En las comunidades pobres la enfermedad de un niño, aun hoy, puede provocar su abandono cuando la familia no cuenta con los recursos para pagar su curación. Cuanto más grave la dolencia del hijo, más los propios galenos son quienes aconsejan a sus padres su abandono.

Existen casas de cuido estatales que reciben a estos bebés y niños no deseados por sus padres y estas, con presupuestos muy precarios, están dedicadas a proveerles lo indispensable para mantenerlos con vida hasta que aparezca una pareja capaz de adoptarlos. Pero la mayoría de los niños abandonados se encuentran enfermos lo que imposibilita su colocación en un hogar. Las edades de los niños abandonados ha comenzado a aumentar. Se están viendo casos de infantes enfermos que han sido entregados por sus padres a los 9 y más años. Niños con necesidades especiales deben esperar en promedio 5 años para que una pareja se intereses en ellos. Y los costos de adopción pueden elevarse hasta 30.000 dólares. 

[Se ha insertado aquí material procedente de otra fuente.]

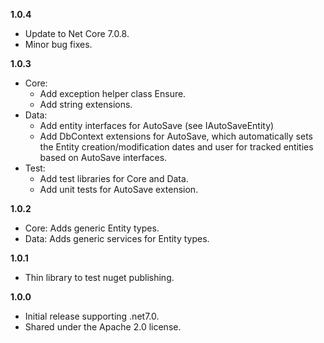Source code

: 
**1.0.4**
+ Update to Net Core 7.0.8.
+ Minor bug fixes.

**1.0.3**
* Core:
  * Add exception helper class Ensure.
  * Add string extensions.
* Data:
  * Add entity interfaces for AutoSave (see IAutoSaveEntity)
  * Add DbContext extensions for AutoSave, which automatically sets the Entity creation/modification dates and user for tracked entities based on AutoSave interfaces.
* Test:
  * Add test libraries for Core and Data.
  * Add unit tests for AutoSave extension.
 
**1.0.2**
* Core: Adds generic Entity types.
* Data: Adds generic services for Entity types.

**1.0.1**
* Thin library to test nuget publishing.

**1.0.0**
* Initial release supporting .net7.0.
* Shared under the Apache 2.0 license.
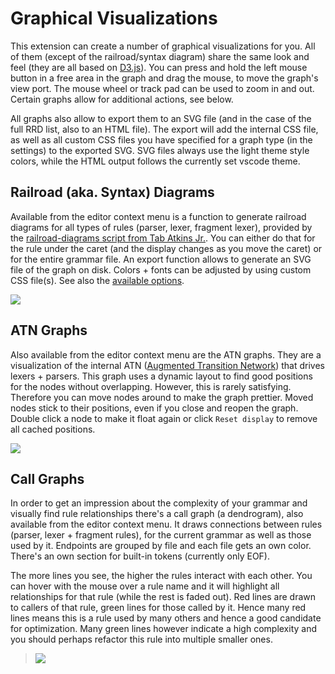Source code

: # Graphical Visualizations

This extension can create a number of graphical visualizations for you. All of them (except of the railroad/syntax diagram) share the same look and feel (they are all based on [D3.js](https://github.com/d3/d3)). You can press and hold the left mouse button in a free area in the graph and drag the mouse, to move the graph's view port. The mouse wheel or track pad can be used to zoom in and out. Certain graphs allow for additional actions, see below.

All graphs also allow to export them to an SVG file (and in the case of the full RRD list, also to an HTML file). The export will add the internal CSS file, as well as all custom CSS files you have specified for a graph type (in the settings) to the exported SVG. SVG files always use the light theme style colors, while the HTML output follows the currently set vscode theme.

## Railroad (aka. Syntax) Diagrams

Available from the editor context menu is a function to generate railroad diagrams for all types of rules (parser, lexer, fragment lexer), provided by the [railroad-diagrams script from Tab Atkins Jr.](http://github.com/tabatkins/railroad-diagrams). You can either do that for the rule under the caret (and the display changes as you move the caret) or for the entire grammar file. An export function allows to generate an SVG file of the graph on disk. Colors + fonts can be adjusted by using custom CSS file(s). See also the [available options](extension-settings.md#general).

![](https://raw.githubusercontent.com/mike-lischke/vscode-antlr4/master/images/antlr4-3.png)

## ATN Graphs

Also available from the editor context menu are the ATN graphs. They are a visualization of the internal ATN ([Augmented Transition Network](https://en.wikipedia.org/wiki/Augmented_transition_network)) that drives lexers + parsers. This graph uses a dynamic layout to find good positions for the nodes without overlapping. However, this is rarely satisfying. Therefore you can move nodes around to make the graph prettier. Moved nodes stick to their positions, even if you close and reopen the graph. Double click a node to make it float again or click `Reset display` to remove all cached positions.

![](https://raw.githubusercontent.com/mike-lischke/vscode-antlr4/master/images/antlr4-4.png)

## Call Graphs

In order to get an impression about the complexity of your grammar and visually find rule relationships there's a call graph (a dendrogram), also available from the editor context menu. It draws connections between rules (parser, lexer + fragment rules), for the current grammar as well as those used by it. Endpoints are grouped by file and each file gets an own color. There's an own section for built-in tokens (currently only EOF).

The more lines you see, the higher the rules interact with each other. You can hover with the mouse over a rule name and it will highlight all relationships for that rule (while the rest is faded out). Red lines are drawn to callers of that rule, green lines for those called by it. Hence many red lines means this is a rule used by many others and hence a good candidate for optimization. Many green lines however indicate a high complexity and you should perhaps refactor this rule into multiple smaller ones.
>![](https://raw.githubusercontent.com/mike-lischke/vscode-antlr4/master/images/antlr4-11.png)

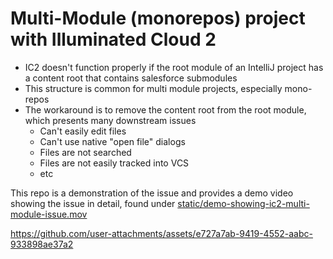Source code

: # Multi-Module (monorepos) project with Illuminated Cloud 2

- IC2 doesn't function properly if the root module of an IntelliJ project has a content root that contains salesforce submodules
- This structure is common for multi module projects, especially mono-repos
- The workaround is to remove the content root from the root module, which presents many downstream issues
  - Can't easily edit files
  - Can't use native "open file" dialogs
  - Files are not searched
  - Files are not easily tracked into VCS
  - etc

This repo is a demonstration of the issue and provides a demo video showing the issue in detail, found under [static/demo-showing-ic2-multi-module-issue.mov](static/demo-showing-ic2-multi-module-issue.mov)

https://github.com/user-attachments/assets/e727a7ab-9419-4552-aabc-933898ae37a2
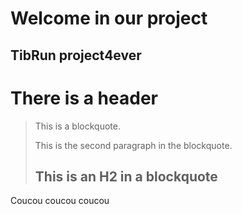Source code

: Welcome in our project
=========================

TibRun project4ever
---------------------


# There is a header

> This is a blockquote.
> 
> This is the second paragraph in the blockquote.
>
> ## This is an H2 in a blockquote

Coucou coucou coucou
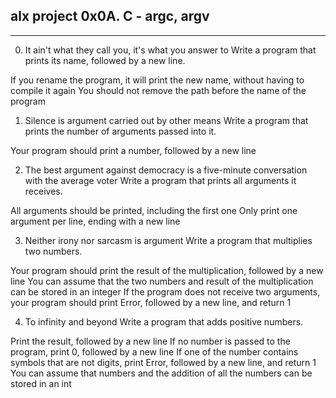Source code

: ## alx **project** 0x0A. C - argc, argv
_____________________________________________________

0. It ain't what they call you, it's what you answer to
Write a program that prints its name, followed by a new line.

If you rename the program, it will print the new name, without having to compile it again
You should not remove the path before the name of the program

1. Silence is argument carried out by other means
Write a program that prints the number of arguments passed into it.

Your program should print a number, followed by a new line

2. The best argument against democracy is a five-minute conversation with the average voter
Write a program that prints all arguments it receives.

All arguments should be printed, including the first one
Only print one argument per line, ending with a new line

3. Neither irony nor sarcasm is argument
Write a program that multiplies two numbers.

Your program should print the result of the multiplication, followed by a new line
You can assume that the two numbers and result of the multiplication can be stored in an integer
If the program does not receive two arguments, your program should print Error, followed by a new line, and return 1

4. To infinity and beyond
Write a program that adds positive numbers.

Print the result, followed by a new line
If no number is passed to the program, print 0, followed by a new line
If one of the number contains symbols that are not digits, print Error, followed by a new line, and return 1
You can assume that numbers and the addition of all the numbers can be stored in an int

La pobreza extrema en la que viven 36 millones de personas y la pobreza en la que se mueven 92 millones de personas son caldo de cultivo para el maltrato infantil. Dentro de esta última cifra se cuentan 6 millones de niños menores de 6 años que sufren malnutrición, según un estudio del diario oficial Global Times, sin que se haya instaurado una política para romper el ciclo de pobreza que los penaliza. El estudio revela que en áreas rurales, niños pobres de 6 años tienen la misma altura que alcanzan a los 3 años los menores que viven en las ciudades.

Además, un contingente elevadísimo de infantes está sufriendo la consecuencia del éxodo masivo de padres a las ciudades en busca de un mejor porvenir. El desarraigo familiar produce otro complejo problema consistente en que al menos 6 millones de niños estén siendo educados hoy por sus abuelos analfabetas en las alejadas comunidades rurales. Hay que imaginarse el porvenir que les espera.

Así las cosas, la ignorancia por parte de la población en el reclamo de sus derechos y la lenidad por el lado de los líderes de la política son los causantes de una poderosa distorsión que mostrará consecuencias desastrosas en los años por venir. Mientras esto ocurre a nivel de los desposeídos en el gran coloso asiático, las estadísticas de la riqueza muestran que China ha alcanzado la estratosférica cifra de 875.000 millonarios en dólares americanos. ¡Menuda paradoja!

El drama es que no existen fuera de sus fronteras voces que se alcen para ayudar a enfrentar el problema y a hacer valer los derechos de tantos niños.